Northwestern Website: Visit Dr. Katsaggelos’s Homepage at Northwestern University
Postdoctoral Researchers
Santiago Lopez-Tapia
Received bachelor’s, master’s, and Ph.D. degrees in computer science from the University of Granada in 2014, 2015 and 2021, respectively. He has worked for 6 years with the Visual Information Processing Group, Department of Computer Science and Artificial Intelligence, University of Granada. Since October 2021 he has been working with the Image and Video Processing Lab at Northwestern University. His research mainly focuses on the use of deep learning models for image restoration and classification
Personal Website: Visit Santiago’s Homepage
Leandros Stefanopoulos
Leandros Stefanopoulos earned his Ph.D. (2025) and Medical Informatics M.Sc. (2016) from the School of Medicine and his B.Sc. in Mathematics (2013) from the Department of Mathematics of Aristotle University of Thessaloniki, Greece. Currenlty, he is a Postdoctoral Scholar at Northwestern University, Department of Electrical and Computer Engineering. His research focuses on Behavioral Informatics, Machine Learning, Deep learning and mHealth
Personal Website: Visit Leandros’s Homepage
Shamal Lalvani
Shamal is a postdoctoral research assistant in IVPL working on causal analyses of glitches in gravitational waves from the LIGO (laser interferometer gravitational-wave observatory) project. Shamal’s postdoctoral assistantship is part of the Gravity Spy project – a grant funded by the national science foundation to integrate citizen science in detection of glitches in LIGO project. Shamal holds a PhD in electrical engineering, a MS in mathematics and a MS in operations research.

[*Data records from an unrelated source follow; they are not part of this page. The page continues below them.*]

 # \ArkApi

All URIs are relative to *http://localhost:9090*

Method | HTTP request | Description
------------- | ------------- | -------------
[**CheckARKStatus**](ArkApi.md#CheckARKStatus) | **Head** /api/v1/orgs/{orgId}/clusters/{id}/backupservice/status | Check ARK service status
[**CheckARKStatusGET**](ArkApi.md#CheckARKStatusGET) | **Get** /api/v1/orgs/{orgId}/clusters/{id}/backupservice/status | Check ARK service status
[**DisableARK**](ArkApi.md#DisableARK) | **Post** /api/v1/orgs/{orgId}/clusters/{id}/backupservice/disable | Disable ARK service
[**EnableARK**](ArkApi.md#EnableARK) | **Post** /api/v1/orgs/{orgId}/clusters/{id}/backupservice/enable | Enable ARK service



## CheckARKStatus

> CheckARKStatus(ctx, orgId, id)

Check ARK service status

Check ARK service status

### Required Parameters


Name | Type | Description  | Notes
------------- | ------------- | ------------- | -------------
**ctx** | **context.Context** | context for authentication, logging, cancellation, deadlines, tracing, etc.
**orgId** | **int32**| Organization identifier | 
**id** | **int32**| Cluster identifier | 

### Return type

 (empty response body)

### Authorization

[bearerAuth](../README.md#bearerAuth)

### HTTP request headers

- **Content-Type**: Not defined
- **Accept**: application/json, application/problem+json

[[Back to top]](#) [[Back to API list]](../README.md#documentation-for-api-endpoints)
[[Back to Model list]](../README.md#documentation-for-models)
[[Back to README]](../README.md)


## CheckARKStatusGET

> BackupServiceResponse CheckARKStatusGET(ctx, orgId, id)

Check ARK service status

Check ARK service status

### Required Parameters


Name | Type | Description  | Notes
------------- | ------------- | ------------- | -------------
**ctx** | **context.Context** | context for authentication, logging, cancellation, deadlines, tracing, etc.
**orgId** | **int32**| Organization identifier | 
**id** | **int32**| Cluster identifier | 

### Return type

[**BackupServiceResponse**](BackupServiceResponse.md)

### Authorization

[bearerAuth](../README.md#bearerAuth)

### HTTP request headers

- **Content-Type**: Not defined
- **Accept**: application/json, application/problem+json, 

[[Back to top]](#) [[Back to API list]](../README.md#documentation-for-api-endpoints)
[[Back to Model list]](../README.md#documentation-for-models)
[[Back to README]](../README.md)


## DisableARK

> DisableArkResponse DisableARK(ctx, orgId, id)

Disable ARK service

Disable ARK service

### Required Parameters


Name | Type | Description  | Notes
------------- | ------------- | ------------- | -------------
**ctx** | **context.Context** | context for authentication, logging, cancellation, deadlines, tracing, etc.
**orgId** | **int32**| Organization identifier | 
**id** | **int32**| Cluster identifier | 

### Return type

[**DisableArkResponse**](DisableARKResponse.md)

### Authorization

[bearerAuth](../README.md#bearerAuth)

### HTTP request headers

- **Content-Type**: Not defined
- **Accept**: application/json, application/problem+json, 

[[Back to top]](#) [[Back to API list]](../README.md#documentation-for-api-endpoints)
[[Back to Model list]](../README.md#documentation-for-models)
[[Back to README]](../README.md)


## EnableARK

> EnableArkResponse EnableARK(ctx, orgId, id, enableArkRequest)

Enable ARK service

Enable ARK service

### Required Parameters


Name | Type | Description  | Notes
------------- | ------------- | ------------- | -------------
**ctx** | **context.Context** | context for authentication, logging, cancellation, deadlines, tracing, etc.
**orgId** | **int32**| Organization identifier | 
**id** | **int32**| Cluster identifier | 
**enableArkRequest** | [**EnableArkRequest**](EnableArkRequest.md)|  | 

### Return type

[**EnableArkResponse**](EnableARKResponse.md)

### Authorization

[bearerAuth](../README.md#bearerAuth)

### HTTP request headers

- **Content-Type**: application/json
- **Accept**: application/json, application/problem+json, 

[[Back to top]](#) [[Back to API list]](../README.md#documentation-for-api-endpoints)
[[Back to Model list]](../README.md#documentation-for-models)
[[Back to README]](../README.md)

Personal Website: Visit Shamal’s Homepage
PhD Students/ Candidates
Manuel Ballester
My name is Manuel Ballester, a PhD candidate at Northwestern University, Computer Science department. I have studied a BSc in Mathematics at University of Cadiz (Spain), and an Elite MSc Program in Advanced Optical Technologies at University Erlangen-Nuremberg (Germany). I have an academic interest in physics, mathematics, and computation. I apply the knowledge from these areas to solve complicated problems in modern optics. In the broad branch of optics, my field of study is computational optics and imaging techniques. I am currently working on three projects: – Dynamic 3D holographic displays. – Wave propagation in scattering media. – Optical characterization of dielectric thin films. We intend to bring new computational, optimization, and machine learning techniques to different fields of optics and imaging.
Lawrence Chilrud
Lawrence is a fourth year Ph.D. candidate in Electrical Engineering. Broadly, he develops machine learning and artificial intelligence algorithms for problems in precision medicine and public health. Lawrence is especially interested in uncertainty quantification techniques for deep learning models, and works mostly with radiological and histopathological imaging data. His current projects include brain tumor biomarker prediction from MRI imaging and the development of novel loss function penalties to train highly sensitive or specific histopathology models. Lawrence is funded through the National Science Foundation’s Graduate Research Fellowship Program for his proposal on ensemble learning and Bayesian inference in medical imaging. He is co-advised by both Dr. Aggelos Katsaggelos (Dept. of Electrical and Computer Engineering, McCormick School of Engineering) and Dr. Lee Cooper (Dept. of Pathology, Feinberg School of Medicine). Formerly, Lawrence was a senior programmer at Columbia University’s Mailman School of Public Health, working in the Department of Environmental Health Sciences under the mentorship of Dr. Marianthi-Anna Kioumourtzoglou. Lawrence’s research at Mailman focused on the development of dimension reduction methods for assessing complex mixtures of environmental exposures. Lawrence also worked to develop automatic fact-checking models to identify misinformation surrounding COVID-19, climate change, and the 2020 U.S. presidential election under Dr. Kathleen McKeown (Dept. of Computer Science, Columbia University). Lawrence received his B.A. in Computer Science from Columbia University in May of 2020, specializing in Intelligent Systems.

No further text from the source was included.